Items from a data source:
****

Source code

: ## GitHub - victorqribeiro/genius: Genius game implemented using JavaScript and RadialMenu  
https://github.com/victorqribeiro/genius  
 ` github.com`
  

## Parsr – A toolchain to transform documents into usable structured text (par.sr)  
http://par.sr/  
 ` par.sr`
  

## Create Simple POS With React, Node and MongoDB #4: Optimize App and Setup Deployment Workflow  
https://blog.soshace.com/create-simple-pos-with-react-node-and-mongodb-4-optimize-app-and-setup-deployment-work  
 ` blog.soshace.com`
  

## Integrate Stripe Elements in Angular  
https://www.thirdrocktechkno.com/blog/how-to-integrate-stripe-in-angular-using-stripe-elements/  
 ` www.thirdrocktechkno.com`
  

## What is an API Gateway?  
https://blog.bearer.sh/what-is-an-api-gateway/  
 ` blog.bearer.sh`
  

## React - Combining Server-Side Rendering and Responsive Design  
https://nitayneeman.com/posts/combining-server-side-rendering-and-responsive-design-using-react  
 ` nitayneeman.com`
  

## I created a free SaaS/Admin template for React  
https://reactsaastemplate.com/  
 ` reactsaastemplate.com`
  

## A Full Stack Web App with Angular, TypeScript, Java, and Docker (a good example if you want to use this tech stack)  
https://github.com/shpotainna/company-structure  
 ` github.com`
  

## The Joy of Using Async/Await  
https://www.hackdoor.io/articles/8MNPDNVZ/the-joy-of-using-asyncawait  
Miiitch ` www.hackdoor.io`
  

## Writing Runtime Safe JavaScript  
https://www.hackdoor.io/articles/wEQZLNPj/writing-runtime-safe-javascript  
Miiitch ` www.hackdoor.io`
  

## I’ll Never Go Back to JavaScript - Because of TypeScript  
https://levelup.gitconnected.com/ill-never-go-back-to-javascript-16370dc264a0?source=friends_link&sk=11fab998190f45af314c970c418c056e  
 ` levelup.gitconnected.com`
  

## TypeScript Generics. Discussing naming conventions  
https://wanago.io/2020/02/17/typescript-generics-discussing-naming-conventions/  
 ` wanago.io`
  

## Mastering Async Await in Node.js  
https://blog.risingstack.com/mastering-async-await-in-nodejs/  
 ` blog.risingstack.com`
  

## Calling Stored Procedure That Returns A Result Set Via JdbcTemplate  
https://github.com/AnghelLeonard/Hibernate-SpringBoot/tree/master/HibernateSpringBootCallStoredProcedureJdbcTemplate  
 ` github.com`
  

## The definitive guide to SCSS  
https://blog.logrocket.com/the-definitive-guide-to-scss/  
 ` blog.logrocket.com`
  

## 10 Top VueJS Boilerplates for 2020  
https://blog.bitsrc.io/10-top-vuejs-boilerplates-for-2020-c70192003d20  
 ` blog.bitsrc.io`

****

ABOUT THIS TASK: Using the data above, copy each line that contains "wanago".

SOLUTION:
https://wanago.io/2020/02/17/typescript-generics-discussing-naming-conventions/  
 ` wanago.io`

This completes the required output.